- [ENTRIES SUPPLIED]:
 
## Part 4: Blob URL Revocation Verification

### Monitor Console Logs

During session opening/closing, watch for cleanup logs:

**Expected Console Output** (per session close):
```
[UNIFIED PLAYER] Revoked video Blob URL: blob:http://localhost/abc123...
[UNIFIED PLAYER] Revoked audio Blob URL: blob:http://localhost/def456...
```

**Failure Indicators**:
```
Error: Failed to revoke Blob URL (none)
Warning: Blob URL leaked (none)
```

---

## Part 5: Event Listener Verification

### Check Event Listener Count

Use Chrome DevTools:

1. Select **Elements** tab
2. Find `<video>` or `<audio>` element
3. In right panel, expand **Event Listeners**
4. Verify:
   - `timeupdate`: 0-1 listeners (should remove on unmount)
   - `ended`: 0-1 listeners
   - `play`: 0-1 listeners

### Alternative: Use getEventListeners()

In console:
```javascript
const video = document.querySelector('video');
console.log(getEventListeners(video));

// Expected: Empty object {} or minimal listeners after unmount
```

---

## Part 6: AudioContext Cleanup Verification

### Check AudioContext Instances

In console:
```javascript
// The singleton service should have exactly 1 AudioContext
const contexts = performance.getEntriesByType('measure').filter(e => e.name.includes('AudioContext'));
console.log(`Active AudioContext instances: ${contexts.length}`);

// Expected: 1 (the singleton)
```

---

==

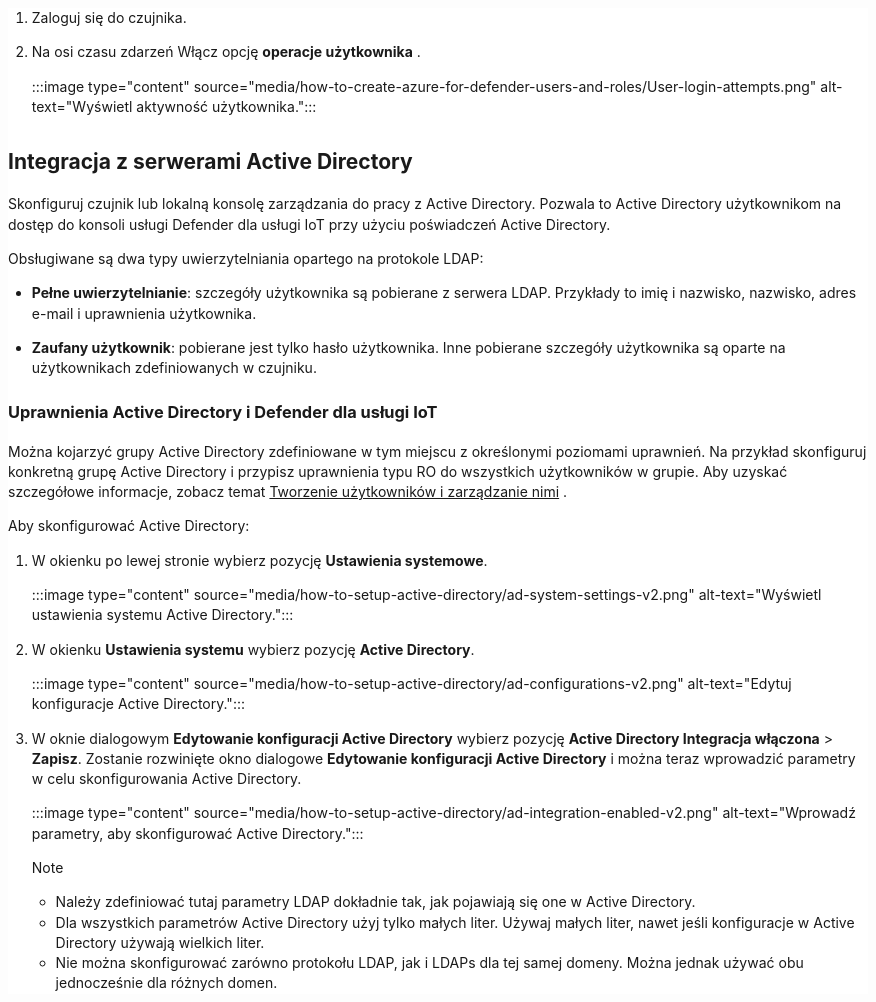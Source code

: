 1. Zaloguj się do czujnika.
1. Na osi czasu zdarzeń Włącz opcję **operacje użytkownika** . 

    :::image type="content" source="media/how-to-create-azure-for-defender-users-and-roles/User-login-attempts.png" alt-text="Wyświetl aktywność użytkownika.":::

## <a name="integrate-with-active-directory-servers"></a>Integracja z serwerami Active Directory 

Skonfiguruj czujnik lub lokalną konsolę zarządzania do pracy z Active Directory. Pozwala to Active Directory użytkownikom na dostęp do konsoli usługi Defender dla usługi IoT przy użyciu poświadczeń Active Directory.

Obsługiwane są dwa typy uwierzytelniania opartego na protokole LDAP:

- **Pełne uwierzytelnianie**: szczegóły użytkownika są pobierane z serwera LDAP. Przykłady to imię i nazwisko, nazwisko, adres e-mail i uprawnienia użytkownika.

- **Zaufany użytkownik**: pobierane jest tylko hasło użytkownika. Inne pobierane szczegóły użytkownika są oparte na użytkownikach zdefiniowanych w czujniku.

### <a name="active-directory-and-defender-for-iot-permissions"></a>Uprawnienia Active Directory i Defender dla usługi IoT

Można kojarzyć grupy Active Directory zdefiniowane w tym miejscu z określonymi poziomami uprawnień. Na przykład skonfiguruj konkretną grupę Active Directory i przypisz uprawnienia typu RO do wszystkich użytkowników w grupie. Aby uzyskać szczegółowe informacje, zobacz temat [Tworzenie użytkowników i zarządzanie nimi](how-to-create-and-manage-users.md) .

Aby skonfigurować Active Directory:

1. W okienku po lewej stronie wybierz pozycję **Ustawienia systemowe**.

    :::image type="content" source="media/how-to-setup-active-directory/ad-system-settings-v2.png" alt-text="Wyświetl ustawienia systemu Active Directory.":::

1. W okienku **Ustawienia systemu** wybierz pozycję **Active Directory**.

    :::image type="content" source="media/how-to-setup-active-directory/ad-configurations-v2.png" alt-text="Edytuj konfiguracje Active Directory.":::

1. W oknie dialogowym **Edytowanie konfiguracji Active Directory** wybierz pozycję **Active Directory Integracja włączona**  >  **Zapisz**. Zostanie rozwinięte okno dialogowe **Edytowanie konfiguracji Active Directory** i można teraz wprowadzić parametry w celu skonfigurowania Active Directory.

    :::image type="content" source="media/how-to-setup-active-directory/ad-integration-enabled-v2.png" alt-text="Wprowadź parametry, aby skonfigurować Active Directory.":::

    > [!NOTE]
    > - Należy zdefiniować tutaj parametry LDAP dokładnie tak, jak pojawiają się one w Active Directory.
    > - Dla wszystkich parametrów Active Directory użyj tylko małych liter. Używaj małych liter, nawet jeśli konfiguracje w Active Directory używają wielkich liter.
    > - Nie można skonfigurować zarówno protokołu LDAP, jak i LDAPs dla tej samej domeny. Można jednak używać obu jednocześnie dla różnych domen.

--

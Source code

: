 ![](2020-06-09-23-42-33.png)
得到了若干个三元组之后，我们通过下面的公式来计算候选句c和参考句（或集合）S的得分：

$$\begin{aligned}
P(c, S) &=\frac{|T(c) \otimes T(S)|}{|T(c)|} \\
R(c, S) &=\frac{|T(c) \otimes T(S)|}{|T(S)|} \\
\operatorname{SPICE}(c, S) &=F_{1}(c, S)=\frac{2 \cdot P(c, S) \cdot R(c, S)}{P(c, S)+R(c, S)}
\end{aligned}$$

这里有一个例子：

- [ABOUT THIS EXERCISE]:
From the entries, report every line in which the string "PLAYER" occurs.

- [WORKED SOLUTION]:
[UNIFIED PLAYER] Revoked video Blob URL: blob:http://localhost/abc123...
[UNIFIED PLAYER] Revoked audio Blob URL: blob:http://localhost/def456...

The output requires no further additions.